- _Action item_
The answer should consist of each line below that contains the word "brew".

(Data extracted from a collection)
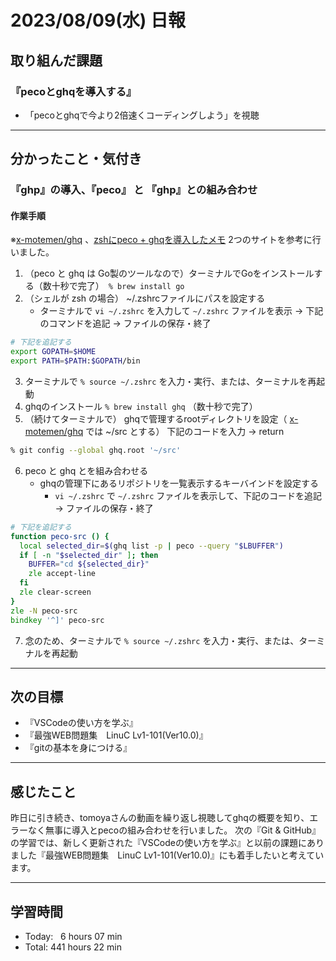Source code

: # 2023/08/09(水) 日報

## 取り組んだ課題
### 『pecoとghqを導入する』
- 「pecoとghqで今より2倍速くコーディングしよう」を視聴

---

## 分かったこと・気付き
### 『ghp』の導入、『peco』 と 『ghp』との組み合わせ
#### 作業手順
※[x-motemen/ghq](https://github.com/x-motemen/ghq) 、[zshにpeco + ghqを導入したメモ](https://qiita.com/ysk_1031/items/8cde9ce8b4d0870a129d) 2つのサイトを参考に行いました。
1. （peco と ghq は Go製のツールなので）ターミナルでGoをインストールする（数十秒で完了）　`% brew install go`
2. （シェルが zsh の場合） ~/.zshrcファイルにパスを設定する
    - ターミナルで `vi ~/.zshrc` を入力して `~/.zshrc` ファイルを表示 → 下記のコマンドを追記 → ファイルの保存・終了
```zsh
# 下記を追記する
export GOPATH=$HOME
export PATH=$PATH:$GOPATH/bin
```
3. ターミナルで `% source ~/.zshrc` を入力・実行、または、ターミナルを再起動
4. ghqのインストール `% brew install ghq` （数十秒で完了）
5. （続けてターミナルで） ghqで管理するrootディレクトリを設定（ [x-motemen/ghq](https://github.com/x-motemen/ghq) では ~/src とする） 下記のコードを入力 → return
```zsh
% git config --global ghq.root '~/src'
```

6. peco と ghq とを組み合わせる
    - ghqの管理下にあるリポジトリを一覧表示するキーバインドを設定する
      - `vi ~/.zshrc` で `~/.zshrc` ファイルを表示して、下記のコードを追記 → ファイルの保存・終了
```zsh
# 下記を追記する
function peco-src () {
  local selected_dir=$(ghq list -p | peco --query "$LBUFFER")
  if [ -n "$selected_dir" ]; then
    BUFFER="cd ${selected_dir}"
    zle accept-line
  fi
  zle clear-screen
}
zle -N peco-src
bindkey '^]' peco-src
```     

7. 念のため、ターミナルで `% source ~/.zshrc` を入力・実行、または、ターミナルを再起動

---

## 次の目標
- 『VSCodeの使い方を学ぶ』
- 『最強WEB問題集　LinuC Lv1-101(Ver10.0)』
- 『gitの基本を身につける』

---

## 感じたこと
昨日に引き続き、tomoyaさんの動画を繰り返し視聴してghqの概要を知り、エラーなく無事に導入とpecoの組み合わせを行いました。
次の『Git & GitHub』の学習では、新しく更新された『VSCodeの使い方を学ぶ』と以前の課題にありました『最強WEB問題集　LinuC Lv1-101(Ver10.0)』にも着手したいと考えています。

---

## 学習時間
- Today:&nbsp;&nbsp; 6 hours 07 min
- Total: 441 hours 22 min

- _Expected output_
1. （peco と ghq は Go製のツールなので）ターミナルでGoをインストールする（数十秒で完了）　`% brew install go`
4. ghqのインストール `% brew install ghq` （数十秒で完了）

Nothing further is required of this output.